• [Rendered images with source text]
※ ※ ※

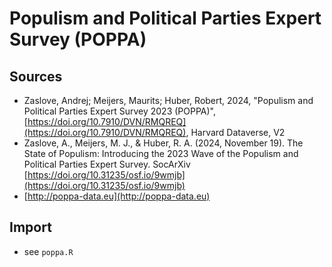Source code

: # Populism and Political Parties Expert Survey (POPPA)

## Sources

- Zaslove, Andrej; Meijers, Maurits; Huber, Robert, 2024, "Populism and Political Parties Expert Survey 2023 (POPPA)", [https://doi.org/10.7910/DVN/RMQREQ](https://doi.org/10.7910/DVN/RMQREQ), Harvard Dataverse, V2
- Zaslove, A., Meijers, M. J., & Huber, R. A. (2024, November 19). The State of Populism: Introducing the 2023 Wave of the Populism and Political Parties Expert Survey. SocArXiv [https://doi.org/10.31235/osf.io/9wmjb](https://doi.org/10.31235/osf.io/9wmjb)
- [http://poppa-data.eu](http://poppa-data.eu)

## Import

- see `poppa.R`
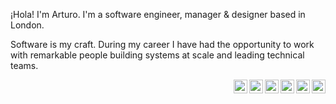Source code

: ¡Hola! I'm Arturo. I'm a software engineer, manager & designer based in London.

Software is my craft. During my career I have had the opportunity to work with remarkable people building systems at scale and leading technical teams.

<a href="https://github.com/arturoherrero">
  <img align="right" width="22px" src="https://cdn.jsdelivr.net/npm/simple-icons@3.6.1/icons/github.svg" />
</a>

<a href="https://gitlab.com/arturoherrero">
  <img align="right" width="22px" src="https://cdn.jsdelivr.net/npm/simple-icons@3.6.1/icons/gitlab.svg" />
</a>

<a href="https://stackoverflow.com/users/462015/arturo-herrero">
  <img align="right" width="22px" src="https://cdn.jsdelivr.net/npm/simple-icons@3.6.1/icons/stackoverflow.svg" />
</a>

<a href="https://www.linkedin.com/in/arturoherrer%D0%BE/">
  <img align="right" width="22px" src="https://cdn.jsdelivr.net/npm/simple-icons@3.6.1/icons/linkedin.svg" />
</a>

<a href="https://twitter.com/ArturoHerrero">
  <img align="right" width="22px" src="https://cdn.jsdelivr.net/npm/simple-icons@v3/icons/twitter.svg" />
</a>

<a href="https://arturoherrero.com">
  <img align="right" width="22px" src="https://cdn.jsdelivr.net/npm/simple-icons@3.6.1/icons/rss.svg" />
</a>
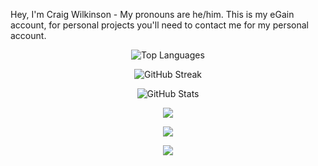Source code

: Hey, I'm Craig Wilkinson - My pronouns are he/him.  This is my eGain account, for personal projects you'll need to contact me for my personal account.

<div align="center">

![Top Languages](https://github-readme-stats.vercel.app/api/top-langs/?username=c-wilkinson-egain&theme=dark)

![GitHub Streak](https://github-readme-streak-stats.herokuapp.com/?user=c-wilkinson-egain&theme=dark&hide_border=true)
  
![GitHub Stats](https://github-readme-stats.vercel.app/api?username=c-wilkinson-egain&count_private=true&include_all_commits=true&show_icons=true&hide=stars,issues,contribs&theme=dark)

<a href="https://twitter.com/SQLCadavre" target="blank"><img align="center" src="https://img.shields.io/twitter/follow/SQLCadavre.svg?style=social"/></a>

<a href="https://www.linkedin.com/in/craigawilkinson" target="blank"><img align="center" src="https://img.shields.io/badge/LinkedIn-blue?style=flat&logo=linkedin&labelColor=blue"/></a>
  
<a href='https://strava.com/athletes/72989925' target="_clean"><img src='https://img.shields.io/badge/Strava-orange?style=flat&logo=strava&labelColor=white'/></a>
</div>
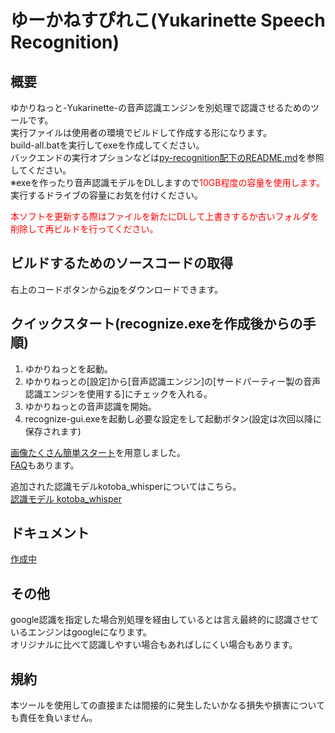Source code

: # ゆーかねすぴれこ(Yukarinette Speech Recognition)

## 概要
ゆかりねっと-Yukarinette-の音声認識エンジンを別処理で認識させるためのツールです。  
実行ファイルは使用者の環境でビルドして作成する形になります。  
build-all.batを実行してexeを作成してください。  
バックエンドの実行オプションなどは[py-recognition配下のREADME.md](src/py-recognition/README.md)を参照してください。  
※exeを作ったり音声認識モデルをDLしますので<span style="color: red; ">10GB程度の容量を使用します。</span>  
実行するドライブの容量にお気を付けください。

<span style="color: red; ">本ソフトを更新する際はファイルを新たにDLして上書きするか古いフォルダを削除して再ビルドを行ってください。</span>

## ビルドするためのソースコードの取得
右上のコードボタンから[zip](https://gitlab.com/HARUKei66494739/recognize/-/archive/main/recognize-main.zip)をダウンロードできます。

## クイックスタート(recognize.exeを作成後からの手順)
1. ゆかりねっとを起動。  
2. ゆかりねっとの[設定]から[音声認識エンジン]の[サードパーティー製の音声認識エンジンを使用する]にチェックを入れる。  
3. ゆかりねっとの音声認識を開始。  
4. recognize-gui.exeを起動し必要な設定をして起動ボタン(設定は次回以降に保存されます)

[画像たくさん簡単スタート](docs/KANTAN.md)を用意しました。  
[FAQ](docs/FAQ.md)もあります。

追加された認識モデルkotoba_whisperについてはこちら。  
[認識モデル kotoba_whisper](docs/KOTOBA_WHISPER.md)

## ドキュメント
[作成中](docs/index.md)

## その他
google認識を指定した場合別処理を経由しているとは言え最終的に認識させているエンジンはgoogleになります。  
オリジナルに比べて認識しやすい場合もあればしにくい場合もあります。  

## 規約
本ツールを使用しての直接または間接的に発生したいかなる損失や損害についても責任を負いません。

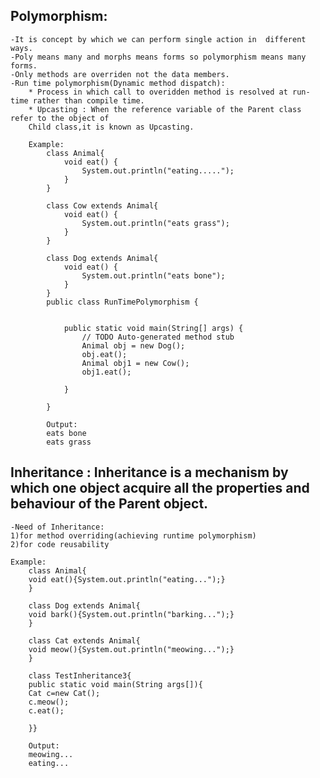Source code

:## Polymorphism:

	-It is concept by which we can perform single action in  different ways.
	-Poly means many and morphs means forms so polymorphism means many forms.
	-Only methods are overriden not the data members.
	-Run time polymorphism(Dynamic method dispatch):
		* Process in which call to overidden method is resolved at run-time rather than compile time.
		* Upcasting : When the reference variable of the Parent class refer to the object of
		Child class,it is known as Upcasting.

		Example:
			class Animal{
				void eat() {
					System.out.println("eating.....");
				}
			}

			class Cow extends Animal{
				void eat() {
					System.out.println("eats grass");
				}
			}

			class Dog extends Animal{
				void eat() {
					System.out.println("eats bone");
				}
			}
			public class RunTimePolymorphism {

				
				public static void main(String[] args) {
					// TODO Auto-generated method stub
					Animal obj = new Dog();
					obj.eat();
					Animal obj1 = new Cow();
					obj1.eat();

				}

			}

			Output:
			eats bone
			eats grass

## Inheritance : Inheritance is a mechanism by which one object acquire all the properties and behaviour of the Parent object.

	-Need of Inheritance:
	1)for method overriding(achieving runtime polymorphism)
	2)for code reusability

	Example:
		class Animal{  
		void eat(){System.out.println("eating...");}  
		}  

		class Dog extends Animal{  
		void bark(){System.out.println("barking...");}  
		}  

		class Cat extends Animal{  
		void meow(){System.out.println("meowing...");}  
		}  

		class TestInheritance3{  
		public static void main(String args[]){  
		Cat c=new Cat();  
		c.meow();  
		c.eat();  
		 
		}}  

		Output:
		meowing...
		eating...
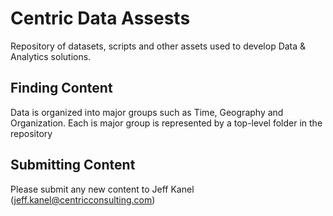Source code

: # Centric Data Assests

Repository of datasets, scripts and other assets used to develop Data & Analytics solutions.

## Finding Content

Data is organized into major groups such as Time, Geography and Organization.  Each is major group is represented by a top-level folder in the repository

## Submitting Content

Please submit any new content to Jeff Kanel (jeff.kanel@centricconsulting.com)
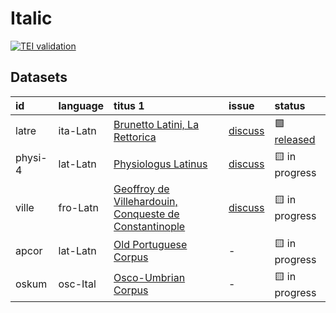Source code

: # Italic
[![TEI validation](https://github.com/TITUS-2-0/italic/actions/workflows/validate_data.yaml/badge.svg?branch=main)](https://github.com/TITUS-2-0/italic/actions/workflows/validate_data.yaml)
## Datasets
| id      | language   | titus 1                                                                                                                        | issue                                                    | status                                                       |
|:--------|:-----------|:-------------------------------------------------------------------------------------------------------------------------------|:---------------------------------------------------------|:-------------------------------------------------------------|
| latre   | ita-Latn   | [Brunetto Latini, La Rettorica](http://titus.uni-frankfurt.de/texte/etcs/ital/aital/latrett/latre.htm)                         | [discuss](https://github.com/TITUS-2-0/italic/issues/3)  | 🟩 [released](https://titus2.uni-frankfurt.de/dataset/latre) |
| physi-4 | lat-Latn   | [Physiologus Latinus](http://titus.uni-frankfurt.de/texte/etcs/ital/lat/physioll/physi.htm)                                    | [discuss](https://github.com/TITUS-2-0/italic/issues/16) | 🟨 in progress                                               |
| ville   | fro-Latn   | [Geoffroy de Villehardouin, Conqueste de Constantinople](http://titus.uni-frankfurt.de/texte/etcs/ital/afr/villehar/ville.htm) | [discuss](https://github.com/TITUS-2-0/italic/issues/15) | 🟨 in progress                                               |
| apcor   | lat-Latn   | [Old Portuguese Corpus](http://titus.uni-frankfurt.de/texte/etcs/ital/aport/apcorp/apcor.htm)                                  | -                                                        | 🟨 in progress                                               |
| oskum   | osc-Ital   | [Osco-Umbrian Corpus](http://titus.uni-frankfurt.de/texte/etcs/ital/oskumb/oskum.htm)                                          | -                                                        | 🟨 in progress                                               |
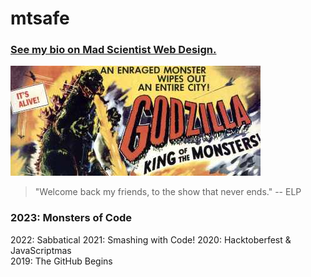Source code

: # mtsafe

### [See my bio on Mad Scientist Web Design.](https://www.mswdtemplate.com/team.html#talent "The Team at Mad Scientist Web Design")

![Godzilla: King of the Monsters](godzilla-400x176.jpg)

> "Welcome back my friends, to the show that never ends." -- ELP

### 2023: Monsters of Code
2022: Sabbatical
2021: Smashing with Code!
2020: Hacktoberfest & JavaScriptmas  
2019: The GitHub Begins
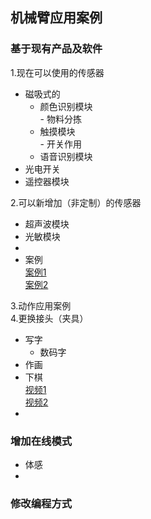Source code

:## 机械臂应用案例
### 基于现有产品及软件
1.现在可以使用的传感器  
+ 磁吸式的
    + 颜色识别模块  
          - 物料分拣
    + 触摸模块  
          - 开关作用
    + 语音识别模块
+ 光电开关
+ 遥控器模块

2.可以新增加（非定制）的传感器
<!--参考乐幻索尔机械臂-->
+ 超声波模块
+ 光敏模块
+ 
+ 案例  
[案例1](https://detail.tmall.com/item.htm?spm=a1z10.3-b.w4011-21399234421.59.5f34137dm6Sv6d&id=593056862268&rn=75b8f9362961a5c6ce8e410e7d91e0a2&abbucket=4)  
[案例2](https://detail.tmall.com/item.htm?spm=a1z10.3-b.w4011-21399234421.74.5f34137dm6Sv6d&id=593131686890&rn=75b8f9362961a5c6ce8e410e7d91e0a2&abbucket=4)
[]()

3.动作应用案例  
4.更换接头（夹具）
+ 写字  
    + 数码字
+ 作画
+ 下棋  
[视频1](http://www.iqiyi.com/w_19s6o72x7d.html)  
[视频2](https://www.bilibili.com/video/av46311066?from=search&seid=922047197493877245)
+ 



### 增加在线模式
<!--参考Aelos_Scratch在线模式-->
+ 体感
+ 

### 修改编程方式

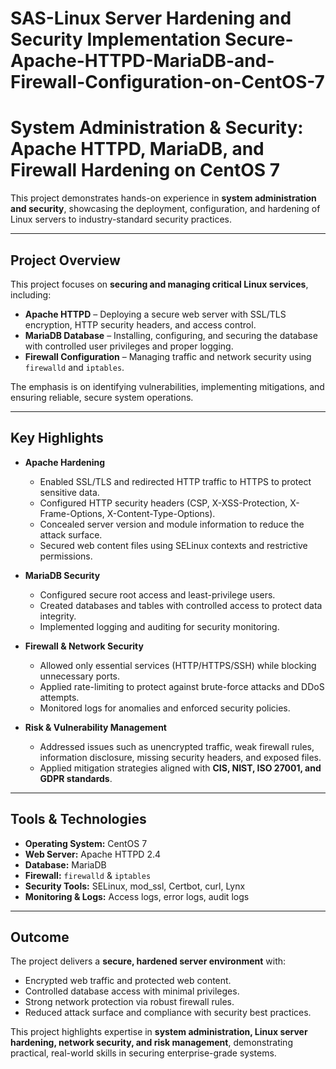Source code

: # SAS-Linux Server Hardening and Security Implementation Secure-Apache-HTTPD-MariaDB-and-Firewall-Configuration-on-CentOS-7
# System Administration & Security: Apache HTTPD, MariaDB, and Firewall Hardening on CentOS 7

This project demonstrates hands-on experience in **system administration and security**, showcasing the deployment, configuration, and hardening of Linux servers to industry-standard security practices.

---

## Project Overview

This project focuses on **securing and managing critical Linux services**, including:

- **Apache HTTPD** – Deploying a secure web server with SSL/TLS encryption, HTTP security headers, and access control.  
- **MariaDB Database** – Installing, configuring, and securing the database with controlled user privileges and proper logging.  
- **Firewall Configuration** – Managing traffic and network security using `firewalld` and `iptables`.  

The emphasis is on identifying vulnerabilities, implementing mitigations, and ensuring reliable, secure system operations.

---

## Key Highlights

- **Apache Hardening**  
  - Enabled SSL/TLS and redirected HTTP traffic to HTTPS to protect sensitive data.  
  - Configured HTTP security headers (CSP, X-XSS-Protection, X-Frame-Options, X-Content-Type-Options).  
  - Concealed server version and module information to reduce the attack surface.  
  - Secured web content files using SELinux contexts and restrictive permissions.  

- **MariaDB Security**  
  - Configured secure root access and least-privilege users.  
  - Created databases and tables with controlled access to protect data integrity.  
  - Implemented logging and auditing for security monitoring.  

- **Firewall & Network Security**  
  - Allowed only essential services (HTTP/HTTPS/SSH) while blocking unnecessary ports.  
  - Applied rate-limiting to protect against brute-force attacks and DDoS attempts.  
  - Monitored logs for anomalies and enforced security policies.  

- **Risk & Vulnerability Management**  
  - Addressed issues such as unencrypted traffic, weak firewall rules, information disclosure, missing security headers, and exposed files.  
  - Applied mitigation strategies aligned with **CIS, NIST, ISO 27001, and GDPR standards**.  

---

## Tools & Technologies

- **Operating System:** CentOS 7  
- **Web Server:** Apache HTTPD 2.4  
- **Database:** MariaDB  
- **Firewall:** `firewalld` & `iptables`  
- **Security Tools:** SELinux, mod_ssl, Certbot, curl, Lynx  
- **Monitoring & Logs:** Access logs, error logs, audit logs  

---

## Outcome

The project delivers a **secure, hardened server environment** with:

- Encrypted web traffic and protected web content.  
- Controlled database access with minimal privileges.  
- Strong network protection via robust firewall rules.  
- Reduced attack surface and compliance with security best practices.  

This project highlights expertise in **system administration, Linux server hardening, network security, and risk management**, demonstrating practical, real-world skills in securing enterprise-grade systems.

※ ※ ※

• [Work request]
Among the entries above, take the lines from the one with "class Cat extends" through the one with "## Submitting Content" and retype them exactly, leaving out the pictures.

• [Solution for this problem]
		class Cat extends Animal{  
		void meow(){System.out.println("meowing...");}  
		}  

		class TestInheritance3{  
		public static void main(String args[]){  
		Cat c=new Cat();  
		c.meow();  
		c.eat();  
		 
		}}  

		Output:
		meowing...
		eating...
Source code

: # Centric Data Assests

Repository of datasets, scripts and other assets used to develop Data & Analytics solutions.

## Finding Content

Data is organized into major groups such as Time, Geography and Organization.  Each is major group is represented by a top-level folder in the repository

## Submitting Content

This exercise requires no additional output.